# The data:

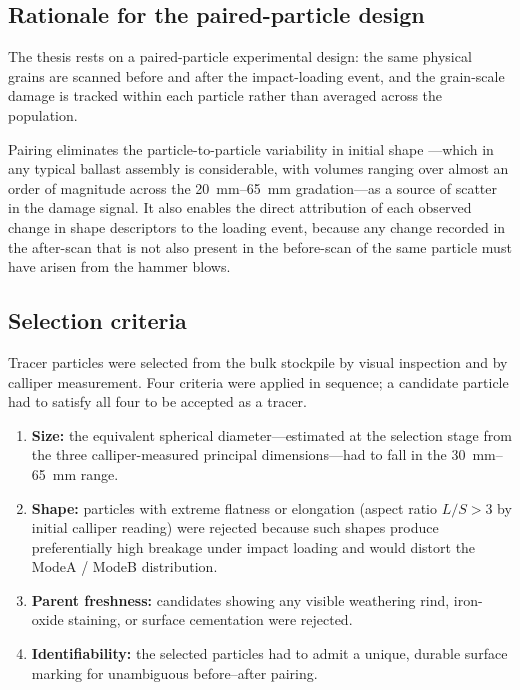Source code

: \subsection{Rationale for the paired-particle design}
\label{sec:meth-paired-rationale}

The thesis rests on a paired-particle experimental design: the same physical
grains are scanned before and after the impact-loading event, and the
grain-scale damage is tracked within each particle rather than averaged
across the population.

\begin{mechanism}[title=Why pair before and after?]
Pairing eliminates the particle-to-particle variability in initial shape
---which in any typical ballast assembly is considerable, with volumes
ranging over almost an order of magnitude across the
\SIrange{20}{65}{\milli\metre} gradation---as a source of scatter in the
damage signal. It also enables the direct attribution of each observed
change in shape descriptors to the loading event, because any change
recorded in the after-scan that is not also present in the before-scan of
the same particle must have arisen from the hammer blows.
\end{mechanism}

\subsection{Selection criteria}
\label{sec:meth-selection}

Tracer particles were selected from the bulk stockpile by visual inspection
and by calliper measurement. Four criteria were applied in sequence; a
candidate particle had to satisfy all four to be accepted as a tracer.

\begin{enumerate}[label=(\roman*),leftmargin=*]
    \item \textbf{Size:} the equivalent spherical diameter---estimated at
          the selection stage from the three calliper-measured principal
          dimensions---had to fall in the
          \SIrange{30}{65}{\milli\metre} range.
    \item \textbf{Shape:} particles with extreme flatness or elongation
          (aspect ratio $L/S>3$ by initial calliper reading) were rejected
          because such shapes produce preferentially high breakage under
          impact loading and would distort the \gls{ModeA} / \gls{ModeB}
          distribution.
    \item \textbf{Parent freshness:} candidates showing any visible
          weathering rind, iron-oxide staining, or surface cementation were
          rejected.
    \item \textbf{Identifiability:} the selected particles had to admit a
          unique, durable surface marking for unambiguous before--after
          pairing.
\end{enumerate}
...
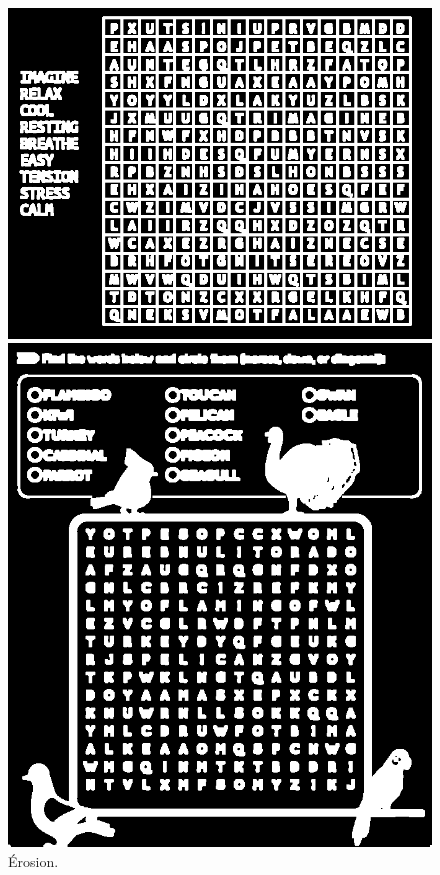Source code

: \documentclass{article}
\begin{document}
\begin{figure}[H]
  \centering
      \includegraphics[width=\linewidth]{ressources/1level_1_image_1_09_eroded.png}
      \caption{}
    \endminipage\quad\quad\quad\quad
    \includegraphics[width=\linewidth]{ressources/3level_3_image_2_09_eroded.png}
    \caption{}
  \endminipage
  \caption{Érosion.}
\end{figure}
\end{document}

# Work order:
In the records above, find the lines holding "design". Copy each one.

# Task output:
: \subsection{Rationale for the paired-particle design}
The thesis rests on a paired-particle experimental design: the same physical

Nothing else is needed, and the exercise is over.